→ **EXERCISE**
Copy word for word, and only, the lines below from the one with "Memory game with javascript vanilla." through the last.

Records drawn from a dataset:
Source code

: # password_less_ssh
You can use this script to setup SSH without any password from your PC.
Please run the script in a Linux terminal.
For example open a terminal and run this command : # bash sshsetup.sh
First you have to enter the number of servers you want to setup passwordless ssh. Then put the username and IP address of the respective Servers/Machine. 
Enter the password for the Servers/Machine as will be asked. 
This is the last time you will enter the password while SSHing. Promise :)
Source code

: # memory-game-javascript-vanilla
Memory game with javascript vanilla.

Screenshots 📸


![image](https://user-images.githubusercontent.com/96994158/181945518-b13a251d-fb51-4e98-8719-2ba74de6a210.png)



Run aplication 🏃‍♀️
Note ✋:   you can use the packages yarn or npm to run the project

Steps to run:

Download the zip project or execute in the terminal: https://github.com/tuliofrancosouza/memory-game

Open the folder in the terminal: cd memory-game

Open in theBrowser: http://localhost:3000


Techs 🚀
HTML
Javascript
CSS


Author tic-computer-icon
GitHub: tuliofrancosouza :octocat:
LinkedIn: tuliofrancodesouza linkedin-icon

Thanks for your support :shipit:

→ **RESULT BELOW**
Memory game with javascript vanilla.

Screenshots 📸


![image](https://user-images.githubusercontent.com/96994158/181945518-b13a251d-fb51-4e98-8719-2ba74de6a210.png)



Run aplication 🏃‍♀️
Note ✋:   you can use the packages yarn or npm to run the project

Steps to run:

Download the zip project or execute in the terminal: https://github.com/tuliofrancosouza/memory-game

Open the folder in the terminal: cd memory-game

Open in theBrowser: http://localhost:3000


Techs 🚀
HTML
Javascript
CSS


Author tic-computer-icon
GitHub: tuliofrancosouza :octocat:
LinkedIn: tuliofrancodesouza linkedin-icon

Thanks for your support :shipit:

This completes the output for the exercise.